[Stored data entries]
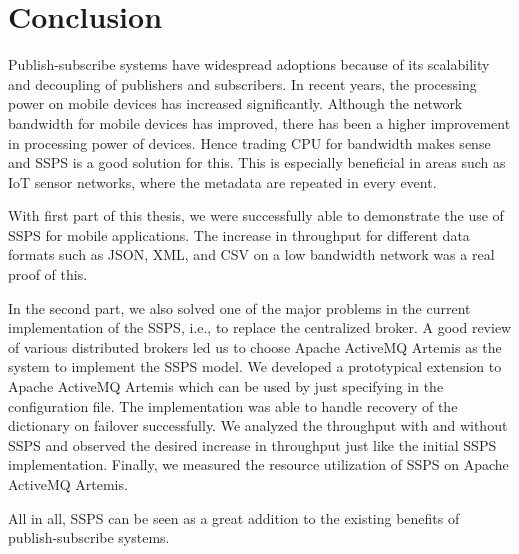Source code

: \chapter{Conclusion}\label{chapter:conclusion}

Publish-subscribe systems have widespread adoptions because of its scalability and decoupling of publishers and subscribers. In recent years, the processing power on mobile devices has increased significantly. Although the network bandwidth for mobile devices has improved, there has been a higher improvement in processing power of devices. Hence trading CPU for bandwidth makes sense and SSPS is a good solution for this. This is especially beneficial in areas such as IoT sensor networks, where the metadata are repeated in every event. 

With first part of this thesis, we were successfully able to demonstrate the use of SSPS for mobile applications. The increase in throughput for different data formats such as JSON, XML, and CSV on a low bandwidth network was a real proof of this. 

In the second part, we also solved one of the major problems in the current implementation of the SSPS, i.e., to replace the centralized broker. A good review of various distributed brokers led us to choose Apache ActiveMQ Artemis as the system to implement the SSPS model. We developed a prototypical extension to Apache ActiveMQ Artemis which can be used by just specifying in the configuration file. The implementation was able to handle recovery of the dictionary on failover successfully. We analyzed the throughput with and without SSPS and observed the desired increase in throughput just like the initial SSPS implementation. Finally, we measured the resource utilization of SSPS on Apache ActiveMQ Artemis.

All in all, SSPS can be seen as a great addition to the existing benefits of publish-subscribe systems.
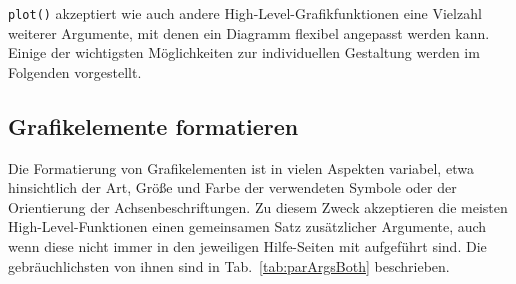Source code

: \lstinline!plot()! akzeptiert wie auch andere High-Level-Grafikfunktionen eine Vielzahl weiterer Argumente, mit denen ein Diagramm flexibel angepasst werden kann. Einige der wichtigsten Möglichkeiten zur individuellen Gestaltung werden im Folgenden vorgestellt.

\subsection{Grafikelemente formatieren}
\label{sec:par}

Die Formatierung von Grafikelementen ist in vielen Aspekten variabel, etwa hinsichtlich der Art, Größe und Farbe der verwendeten Symbole oder der Orientierung der Achsenbeschriftungen. Zu diesem Zweck akzeptieren die meisten High-Level-Funktionen einen gemeinsamen Satz zusätzlicher Argumente, auch wenn diese nicht immer in den jeweiligen Hilfe-Seiten mit aufgeführt sind. Die gebräuchlichsten von ihnen sind in Tab.\ \ref{tab:parArgsBoth} beschrieben.


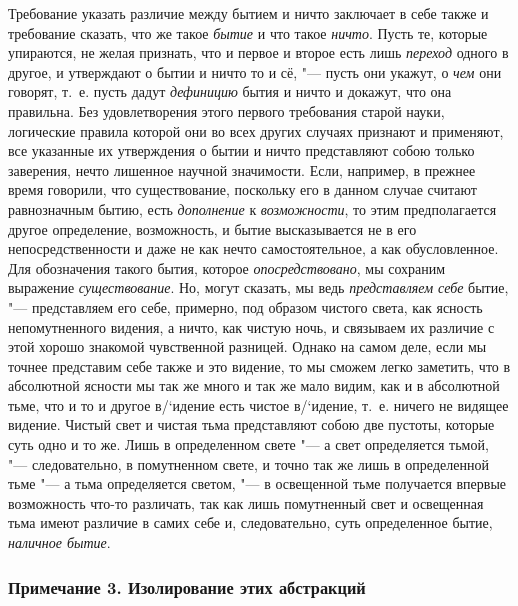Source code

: Требование указать различие между бытием и ничто заключает в себе также и
требование сказать, что же такое {\em бытие} и что
такое {\em ничто}. Пусть те, которые упираются, не
желая признать, что и первое и второе есть лишь
{\em переход} одного в другое, и утверждают о бытии и
ничто то и сё, "--- пусть они укажут, о {\em чем} они
говорят, т.~е. пусть дадут {\em дефиницию} бытия и
ничто и докажут, что она правильна. Без удовлетворения этого первого
требования старой науки, логические правила которой они во всех других
случаях признают и применяют, все указанные их утверждения о бытии и ничто
представляют собою только заверения, нечто лишенное научной значимости.
Если, например, в прежнее время говорили, что существование, поскольку его
в данном случае считают равнозначным бытию, есть
{\em дополнение} к
{\em возможности}, то этим предполагается другое
определение, возможность, и бытие высказывается не в его непосредственности
и даже не как нечто самостоятельное, а как обусловленное. Для обозначения
такого бытия, которое {\em опосредствовано}, мы
сохраним выражение {\em существование}. Но, могут
сказать, мы ведь {\em представляем себе} бытие, "---
представляем его себе, примерно, под образом чистого света, как ясность
непомутненного видения, а ничто, как чистую ночь, и связываем их различие с
этой хорошо знакомой чувственной разницей. Однако на самом деле, если мы
точнее представим себе также и это видение, то мы сможем легко заметить,
что в абсолютной ясности мы так же много и так же мало видим, как и в
абсолютной тьме, что и то и другое в/`{и}дение есть чистое в/`{и}дение, т.~е.
ничего не видящее видение. Чистый свет и чистая тьма представляют собою две
пустоты, которые суть одно и то же. Лишь в определенном свете "--- а свет
определяется тьмой, "--- следовательно, в помутненном свете, и точно так же
лишь в определенной тьме "--- а тьма определяется светом, "--- в освещенной тьме
получается впервые возможность что-то различать, так как лишь помутненный
свет и освещенная тьма имеют различие в самих себе и, следовательно, суть
определенное бытие, {\em наличное бытие}.


\subsubsection[Примечание 3. Изолирование этих абстракций]
{Примечание 3. Изолирование этих абстракций}

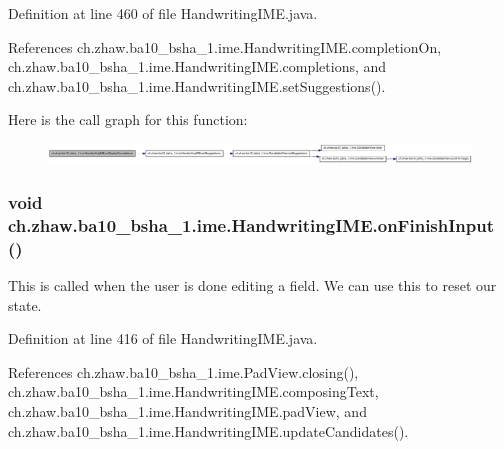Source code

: Definition at line 460 of file HandwritingIME.java.

References ch.zhaw.ba10\_\-bsha\_\-1.ime.HandwritingIME.completionOn, ch.zhaw.ba10\_\-bsha\_\-1.ime.HandwritingIME.completions, and ch.zhaw.ba10\_\-bsha\_\-1.ime.HandwritingIME.setSuggestions().

Here is the call graph for this function:\nopagebreak
\begin{figure}[H]
\begin{center}
\leavevmode
\includegraphics[width=420pt]{classch_1_1zhaw_1_1ba10__bsha__1_1_1ime_1_1HandwritingIME_a5e02e524ed9e962644d630cc0facda16_cgraph}
\end{center}
\end{figure}
\hypertarget{classch_1_1zhaw_1_1ba10__bsha__1_1_1ime_1_1HandwritingIME_a1b167f4b94b905a354b0713f15ef4a92}{
\subsubsection[{onFinishInput}]{\setlength{\rightskip}{0pt plus 5cm}void ch.zhaw.ba10\_\-bsha\_\-1.ime.HandwritingIME.onFinishInput ()}}
\label{classch_1_1zhaw_1_1ba10__bsha__1_1_1ime_1_1HandwritingIME_a1b167f4b94b905a354b0713f15ef4a92}
This is called when the user is done editing a field. We can use this to reset our state. 

Definition at line 416 of file HandwritingIME.java.

References ch.zhaw.ba10\_\-bsha\_\-1.ime.PadView.closing(), ch.zhaw.ba10\_\-bsha\_\-1.ime.HandwritingIME.composingText, ch.zhaw.ba10\_\-bsha\_\-1.ime.HandwritingIME.padView, and ch.zhaw.ba10\_\-bsha\_\-1.ime.HandwritingIME.updateCandidates().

Requirement >>
Whenever the string "видение" shows up in a line of the records, copy that line.

Answer to the problem >>
точнее представим себе также и это видение, то мы сможем легко заметить,
ничего не видящее видение. Чистый свет и чистая тьма представляют собою две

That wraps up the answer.